A = sp.Matrix([[lam1, 0], [0, lam2]])
A

$\displaystyle \left[\begin{matrix}\lambda_{1} & 0\\0 & \lambda_{2}\end{matrix}\right]$

x = sp.Matrix([u,v])
x

$\displaystyle \left[\begin{matrix}u\\v\end{matrix}\right]$

objective = (sp.Rational(1, 2) * x.T @ A @ x)[0]
objective

$\displaystyle \frac{\lambda_{1} u^{2}}{2} + \frac{\lambda_{2} v^{2}}{2}$

Question: What is the minimizer we're looking for?

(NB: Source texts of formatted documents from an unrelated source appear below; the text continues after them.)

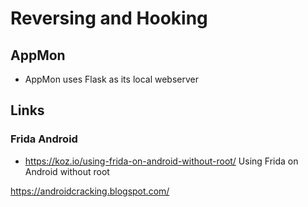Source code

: # Reversing and Hooking

## AppMon
- AppMon uses Flask as its local webserver

## Links
### Frida Android
- https://koz.io/using-frida-on-android-without-root/ Using Frida on Android without root

https://androidcracking.blogspot.com/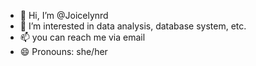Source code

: - 👋 Hi, I’m @Joicelynrd
- 👀 I’m interested in data analysis, database system, etc.
- 📫 you can reach me via email 
- 😄 Pronouns: she/her

<!---
Joicelynrd/Joicelynrd is a ✨ special ✨ repository because its `README.md` (this file) appears on your GitHub profile.
You can click the Preview link to take a look at your changes.
--->
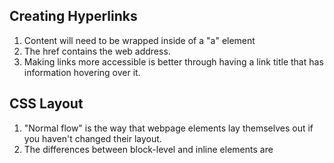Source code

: ## Creating Hyperlinks
1. Content will need to be wrapped inside of a "a" element
2. The href contains the web address.
3. Making links more accessible is better through having a link title that has information hovering over it.

## CSS Layout
1. "Normal flow" is the way that webpage elements lay themselves out if you haven't changed their layout.
2. The differences between block-level and inline elements are

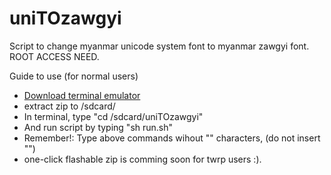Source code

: # uniTOzawgyi
Script to change myanmar unicode system font to myanmar zawgyi font. 
ROOT ACCESS NEED.

Guide to use (for normal users)
- [Download terminal emulator](https://play.google.com/store/apps/details?id=jackpal.androidterm)
- extract zip to /sdcard/
- In terminal, type "cd /sdcard/uniTOzawgyi"
- And run script by typing "sh run.sh"
- Remember!: Type above commands wihout "" characters, (do not insert "")
- one-click flashable zip is comming soon for twrp users :).
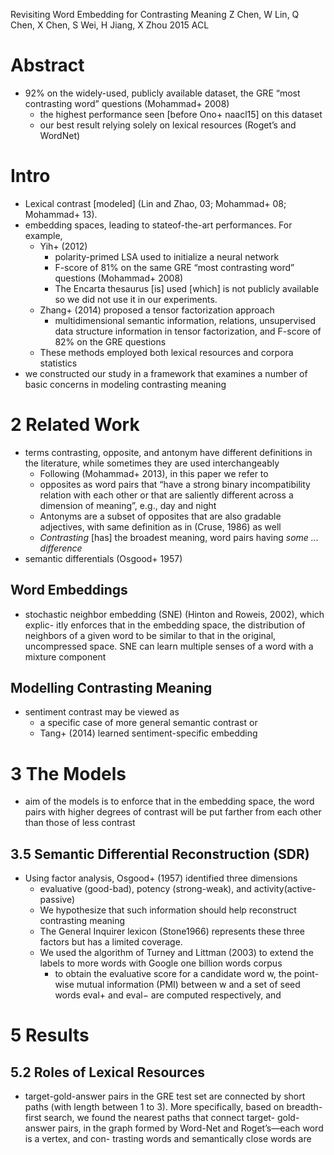 Revisiting Word Embedding for Contrasting Meaning
Z Chen, W Lin, Q Chen, X Chen, S Wei, H Jiang, X Zhou
2015 ACL

# Abstract

* 92% on the widely-used, publicly available dataset, the GRE “most contrasting
  word” questions (Mohammad+ 2008)
  * the highest performance seen [before Ono+ naacl15] on this dataset
  * our best result relying solely on lexical resources (Roget’s and
    WordNet)

# Intro

* Lexical contrast [modeled] (Lin and Zhao, 03; Mohammad+ 08; Mohammad+ 13).
* embedding spaces, leading to stateof-the-art performances. For example,
  * Yih+ (2012)
    * polarity-primed LSA used to initialize a neural network
    * F-score of 81% on the same GRE “most contrasting word” questions
      (Mohammad+ 2008)
    * The Encarta thesaurus [is] used [which] is not publicly available
    so we did not use it in our experiments.
  * Zhang+ (2014) proposed a tensor factorization approach
    * multidimensional semantic information, relations,
      unsupervised data structure information in tensor factorization, and
      F-score of 82% on the GRE questions
  * These methods employed both lexical resources and corpora statistics
* we constructed our study in a framework that examines a number of basic
  concerns in modeling contrasting meaning

# 2 Related Work

* terms contrasting, opposite, and antonym have different definitions in the
  literature, while sometimes they are used interchangeably
  * Following (Mohammad+ 2013), in this paper we refer to
  * opposites as word pairs that “have a strong binary incompatibility relation
    with each other or that are saliently different across a dimension of
    meaning”, e.g., day and night
  * Antonyms are a subset of opposites that are also gradable adjectives, with
    same definition as in (Cruse, 1986) as well
  * _Contrasting_ [has] the broadest meaning, word pairs having _some ... difference_
* semantic differentials (Osgood+ 1957)

## Word Embeddings

* stochastic neighbor embedding (SNE) (Hinton and Roweis, 2002), which explic-
  itly enforces that in the embedding space, the distribution of neighbors of
  a given word to be similar to that in the original, uncompressed space. SNE
  can learn multiple senses of a word with a mixture component

## Modelling Contrasting Meaning

* sentiment contrast may be viewed as
  * a specific case of more general semantic contrast or
  * Tang+ (2014) learned sentiment-specific embedding

# 3 The Models

* aim of the models is to enforce that in the embedding space, the word pairs
  with higher degrees of contrast will be put farther from each other than
  those of less contrast

## 3.5 Semantic Differential Reconstruction (SDR)

* Using factor analysis, Osgood+ (1957) identified three dimensions
  * evaluative (good-bad), potency (strong-weak), and activity(active-passive)
  * We hypothesize that such information should help reconstruct contrasting
    meaning
  * The General Inquirer lexicon (Stone1966) represents these three factors but
    has a limited coverage.
  * We used the algorithm of Turney and Littman (2003) to extend the labels to
    more words with Google one billion words corpus
    * to obtain the evaluative score for a candidate word w, the point-wise
      mutual information (PMI) between w and a set of seed words eval+ and
      eval− are computed respectively, and

# 5 Results

## 5.2 Roles of Lexical Resources

* target-gold-answer pairs in the GRE test set are connected by short paths
  (with length between 1 to 3).  More specifically, based on breadth-first
  search, we found the nearest paths that connect target- gold-answer pairs, in
  the graph formed by Word-Net and Roget’s—each word is a vertex, and con-
  trasting words and semantically close words are
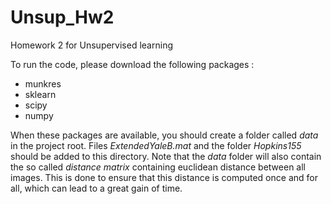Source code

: # Unsup_Hw2
Homework 2 for Unsupervised learning


To run the code, please download the following packages :
- munkres
- sklearn
- scipy
- numpy

When these packages are available, you should create a folder called _data_ in the project root. Files _ExtendedYaleB.mat_ and the folder _Hopkins155_ should be added to this directory.
Note that the _data_ folder will also contain the so called _distance matrix_ containing euclidean distance between all images. This is done to ensure that this distance is computed once and for all, which can lead to a great gain of time.
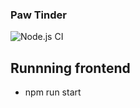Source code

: ### Paw Tinder

![Node.js CI](https://github.com/AriathGonzalez/paw-tinder/blob/master/.github/workflows/node.js.yml/badge.svg)

## Runnning frontend

- npm run start
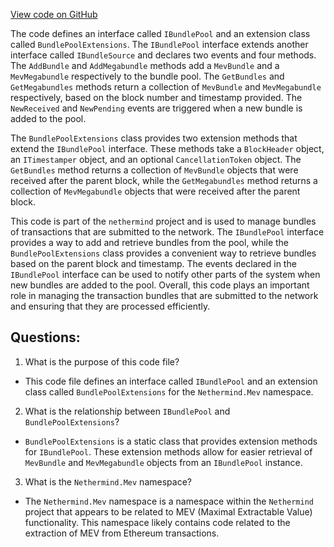 [View code on GitHub](https://github.com/nethermindeth/nethermind/Nethermind.Mev/Source/IBundlePool.cs)

The code defines an interface called `IBundlePool` and an extension class called `BundlePoolExtensions`. The `IBundlePool` interface extends another interface called `IBundleSource` and declares two events and four methods. The `AddBundle` and `AddMegabundle` methods add a `MevBundle` and a `MevMegabundle` respectively to the bundle pool. The `GetBundles` and `GetMegabundles` methods return a collection of `MevBundle` and `MevMegabundle` respectively, based on the block number and timestamp provided. The `NewReceived` and `NewPending` events are triggered when a new bundle is added to the pool.

The `BundlePoolExtensions` class provides two extension methods that extend the `IBundlePool` interface. These methods take a `BlockHeader` object, an `ITimestamper` object, and an optional `CancellationToken` object. The `GetBundles` method returns a collection of `MevBundle` objects that were received after the parent block, while the `GetMegabundles` method returns a collection of `MevMegabundle` objects that were received after the parent block.

This code is part of the `nethermind` project and is used to manage bundles of transactions that are submitted to the network. The `IBundlePool` interface provides a way to add and retrieve bundles from the pool, while the `BundlePoolExtensions` class provides a convenient way to retrieve bundles based on the parent block and timestamp. The events declared in the `IBundlePool` interface can be used to notify other parts of the system when new bundles are added to the pool. Overall, this code plays an important role in managing the transaction bundles that are submitted to the network and ensuring that they are processed efficiently.
## Questions: 
 1. What is the purpose of this code file?
- This code file defines an interface called `IBundlePool` and an extension class called `BundlePoolExtensions` for the `Nethermind.Mev` namespace.

2. What is the relationship between `IBundlePool` and `BundlePoolExtensions`?
- `BundlePoolExtensions` is a static class that provides extension methods for `IBundlePool`. These extension methods allow for easier retrieval of `MevBundle` and `MevMegabundle` objects from an `IBundlePool` instance.

3. What is the `Nethermind.Mev` namespace?
- The `Nethermind.Mev` namespace is a namespace within the `Nethermind` project that appears to be related to MEV (Maximal Extractable Value) functionality. This namespace likely contains code related to the extraction of MEV from Ethereum transactions.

grad_objective = grad(objective, x)
grad_objective

$\displaystyle \left[\begin{matrix}\lambda_{1} u\\\lambda_{2} v\end{matrix}\right]$

Question: What does this coincide with? Can you prove it?

Set up the line search as line and line_objective:

descent_direction = - grad_objective

alpha = sp.Symbol("alpha")
line = x + alpha * descent_direction
line_objective = objective.subs(u, line[0]).subs(v, line[1])
line_objective

$\displaystyle \frac{\lambda_{1} \left(- \alpha \lambda_{1} u + u\right)^{2}}{2} + \frac{\lambda_{2} \left(- \alpha \lambda_{2} v + v\right)^{2}}{2}$

And find the optimal $\alpha$:

alpha_opt = sp.solve(line_objective.diff(alpha), alpha)[0]
alpha_opt

$\displaystyle \frac{\lambda_{1}^{2} u^{2} + \lambda_{2}^{2} v^{2}}{\lambda_{1}^{3} u^{2} + \lambda_{2}^{3} v^{2}}$

Question: What is this in general? Can you prove it?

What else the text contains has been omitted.